1. All-or-Nothing Thinking Seeing things in terms of extremes – something is either fantastic or awful, you believe you are either perfect or a total failure. 2. Overgeneralization Overgeneralizing can lead to overly negative thoughts about yourself, and your environment based on only one or two experiences. (Remember that example of the student who received just one low letter grade!) 3. Mental Filter The mental filter can foster a decidedly pessimistic view of everything around you by focusing only on the negative. 4. Disqualifying the Positive Acknowledges positive experiences but rejects them instead of embracing them. 5. Jumping to Conclusions – Mind Reading The inaccurate belief that we know what another person is thinking or feeling. 6. Jumping to Conclusions – Fortune Telling The tendency to make conclusions and predictions based on little to no evidence. 7. Catastrophizing Exaggerating or minimizing the meaning, importance, or likelihood of things. 8. Emotional Reasoning Emotional reasoning refers to the acceptance of one’s emotions as fact. Emotions are not fact! 9. Personalization Taking everything personally or assigning blame to yourself without any logical reason to believe you are to blame. 10. Always Being Right Believing we must always be right, and if we aren’t we are no-good!

Now let’s get to the good stuff! How can I stop these cognitive distortions? Here are two great skills to practice, in order to help you react to a situation more rationally and less judgmental:

Check the Facts Check the Facts is a DBT skill that helps you modify your response to a level that is appropriate for the situation. Ask yourself the following questions to check the facts:

  • Is the way I’m feeling and thinking about a situation factual? Find some evidence and write it down! (Remember, evidence is something that can be proven)

  • What is the event prompting my emotion?

  • What are my interpretations and assumptions about this event? Do they match the facts?
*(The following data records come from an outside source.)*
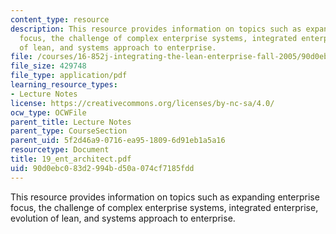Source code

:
 ```yaml
---
content_type: resource
description: This resource provides information on topics such as expanding enterprise
  focus, the challenge of complex enterprise systems, integrated enterprise, evolution
  of lean, and systems approach to enterprise.
file: /courses/16-852j-integrating-the-lean-enterprise-fall-2005/90d0ebc083d2994bd50a074cf7185fdd_19_ent_architect.pdf
file_size: 429748
file_type: application/pdf
learning_resource_types:
- Lecture Notes
license: https://creativecommons.org/licenses/by-nc-sa/4.0/
ocw_type: OCWFile
parent_title: Lecture Notes
parent_type: CourseSection
parent_uid: 5f2d46a9-0716-ea95-1809-6d91eb1a5a16
resourcetype: Document
title: 19_ent_architect.pdf
uid: 90d0ebc0-83d2-994b-d50a-074cf7185fdd
---
```

This resource provides information on topics such as expanding enterprise focus, the challenge of complex enterprise systems, integrated enterprise, evolution of lean, and systems approach to enterprise.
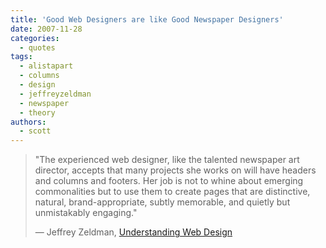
 ```yaml
---
title: 'Good Web Designers are like Good Newspaper Designers'
date: 2007-11-28
categories:
  - quotes
tags:
  - alistapart
  - columns
  - design
  - jeffreyzeldman
  - newspaper
  - theory
authors:
  - scott
---
```


> "The experienced web designer, like the talented newspaper art director, accepts that many projects she works on will have headers and columns and footers. Her job is not to whine about emerging commonalities but to use them to create pages that are distinctive, natural, brand-appropriate, subtly memorable, and quietly but unmistakably engaging."
>
> — Jeffrey Zeldman, [Understanding Web Design](http://www.alistapart.com/articles/understandingwebdesign)
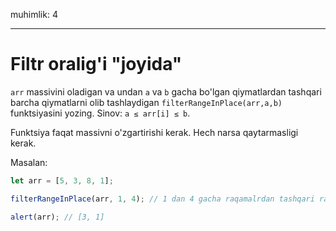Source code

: muhimlik: 4

---

# Filtr oralig'i "joyida"

`arr` massivini oladigan va undan `a` va `b` gacha bo'lgan qiymatlardan tashqari barcha qiymatlarni olib tashlaydigan `filterRangeInPlace(arr,a,b)` funktsiyasini yozing. Sinov: `a ≤ arr[i] ≤ b`.

Funktsiya faqat massivni o'zgartirishi kerak. Hech narsa qaytarmasligi kerak.

Masalan:

```js
let arr = [5, 3, 8, 1];

filterRangeInPlace(arr, 1, 4); // 1 dan 4 gacha raqamalrdan tashqari raqamlarni chiqarib tashladi

alert(arr); // [3, 1]
```
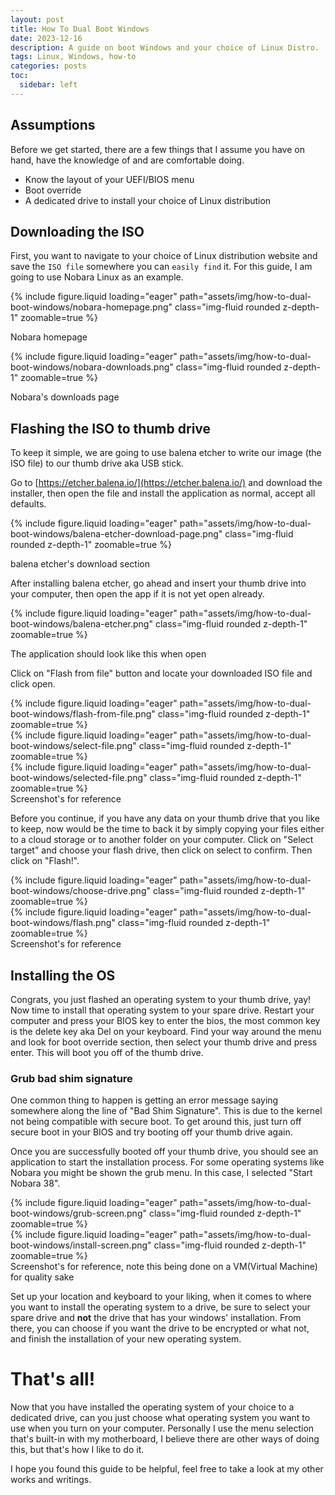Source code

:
```yaml
---
layout: post
title: How To Dual Boot Windows
date: 2023-12-16
description: A guide on boot Windows and your choice of Linux Distro.
tags: Linux, Windows, how-to
categories: posts
toc:
  sidebar: left
---
```


## Assumptions

Before we get started, there are a few things that I assume you have on hand, have the knowledge of and are comfortable doing.

- Know the layout of your UEFI/BIOS menu
- Boot override
- A dedicated drive to install your choice of Linux distribution

## Downloading the ISO

First, you want to navigate to your choice of Linux distribution website and save the `ISO file` somewhere you can `easily find` it. For this guide, I am going to use Nobara Linux as an example.

{% include figure.liquid loading="eager" path="assets/img/how-to-dual-boot-windows/nobara-homepage.png" class="img-fluid rounded z-depth-1" zoomable=true %}

<div class="caption">
  Nobara homepage
</div>

{% include figure.liquid loading="eager" path="assets/img/how-to-dual-boot-windows/nobara-downloads.png" class="img-fluid rounded z-depth-1" zoomable=true %}

<div class="caption">
  Nobara's downloads page
</div>

## Flashing the ISO to thumb drive

To keep it simple, we are going to use balena etcher to write our image (the ISO file) to our thumb drive aka USB stick.

Go to [https://etcher.balena.io/](https://etcher.balena.io/) and download the installer, then open the file and install the application as normal, accept all defaults.

{% include figure.liquid loading="eager" path="assets/img/how-to-dual-boot-windows/balena-etcher-download-page.png" class="img-fluid rounded z-depth-1" zoomable=true %}

<div class="caption">
  balena etcher's download section
</div>

After installing balena etcher, go ahead and insert your thumb drive into your computer, then open the app if it is not yet open already.

{% include figure.liquid loading="eager" path="assets/img/how-to-dual-boot-windows/balena-etcher.png" class="img-fluid rounded z-depth-1" zoomable=true %}

<div class="caption">
  The application should look like this when open
</div>

Click on "Flash from file" button and locate your downloaded ISO file and click open.

<div class="row mt-3"> 
  <div class="col-sm mt-3 mt-md-0"> 
    {% include figure.liquid loading="eager" path="assets/img/how-to-dual-boot-windows/flash-from-file.png" class="img-fluid rounded z-depth-1" zoomable=true %}
  </div>
  <div class="col-sm mt-3 mt-md-0"> 
    {% include figure.liquid loading="eager" path="assets/img/how-to-dual-boot-windows/select-file.png" class="img-fluid rounded z-depth-1" zoomable=true %}
  </div>
  <div class="col-sm mt-3 mt-md-0"> 
    {% include figure.liquid loading="eager" path="assets/img/how-to-dual-boot-windows/selected-file.png" class="img-fluid rounded z-depth-1" zoomable=true %}
  </div>
</div>
<div class="caption"> 
  Screenshot's for reference
</div>

Before you continue, if you have any data on your thumb drive that you like to keep, now would be the time to back it by simply copying your files either to a cloud storage or to another folder on your computer. Click on "Select target" and choose your flash drive, then click on select to confirm. Then click on "Flash!".

<div class="row mt-3"> 
  <div class="col-sm mt-3 mt-md-0"> 
    {% include figure.liquid loading="eager" path="assets/img/how-to-dual-boot-windows/choose-drive.png" class="img-fluid rounded z-depth-1" zoomable=true %}
  </div>
  <div class="col-sm mt-3 mt-md-0">
    {% include figure.liquid loading="eager" path="assets/img/how-to-dual-boot-windows/flash.png" class="img-fluid rounded z-depth-1" zoomable=true %}
  </div>
</div>
<div class="caption"> 
  Screenshot's for reference
</div>

## Installing the OS

Congrats, you just flashed an operating system to your thumb drive, yay! Now time to install that operating system to your spare drive. Restart your computer and press your BIOS key to enter the bios, the most common key is the delete key aka Del on your keyboard. Find your way around the menu and look for boot override section, then select your thumb drive and press enter. This will boot you off of the thumb drive.

### Grub bad shim signature

One common thing to happen is getting an error message saying somewhere along the line of "Bad Shim Signature". This is due to the kernel not being compatible with secure boot. To get around this, just turn off secure boot in your BIOS and try booting off your thumb drive again.

Once you are successfully booted off your thumb drive, you should see an application to start the installation process. For some operating systems like Nobara you might be shown the grub menu. In this case, I selected "Start Nobara 38".

<div class="row mt-3"> 
  <div class="col-sm mt-3 mt-md-0"> 
    {% include figure.liquid loading="eager" path="assets/img/how-to-dual-boot-windows/grub-screen.png" class="img-fluid rounded z-depth-1" zoomable=true %}
  </div>
  <div class="col-sm mt-3 mt-md-0">
    {% include figure.liquid loading="eager" path="assets/img/how-to-dual-boot-windows/install-screen.png" class="img-fluid rounded z-depth-1" zoomable=true %}
  </div>
</div>
<div class="caption"> 
  Screenshot's for reference, note this being done on a VM(Virtual Machine) for quality sake
</div>

Set up your location and keyboard to your liking, when it comes to where you want to install the operating system to a drive, be sure to select your spare drive and **not** the drive that has your windows' installation. From there, you can choose if you want the drive to be encrypted or what not, and finish the installation of your new operating system.

# That's all!

Now that you have installed the operating system of your choice to a dedicated drive, can you just choose what operating system you want to use when you turn on your computer. Personally I use the menu selection that's built-in with my motherboard, I believe there are other ways of doing this, but that's how I like to do it.

I hope you found this guide to be helpful, feel free to take a look at my other works and writings.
  • Am I assuming a threat?

  • What’s the disaster? How can I cope well with it?

Thoughts on Trial Write down the thought and explore how it’s contributing to your current feeling by putting your thought “on trial.”

The Defense:

  • Write down all the evidence to support the thought

The Prosecution:

  • Write down all the evidence that does not support the thought. For example- if you feel like you are a terrible student because you got a D on one test…take a look at your overall grades. Maybe you have ten A’s and one D out of the whole year! Ask yourself, does this one grade define me as a student?

The Judge:

  • This is tough part! As the judge, it is your job to now look at the defenses and the prosecution's arguments and decide which hold more weight!

Cognitive Distortions are very common and can be quite powerful, we all suffer from them from time to time! Recognizing common cognitive distortions and implementing skills like the ones listed above can help you to gain control of how your emotions are impacted by your thoughts. Although some thoughts are strong, remember that you can take control of the way that you think, which can eventually contribute to decreased emotional suffering. Thoughts are not factual!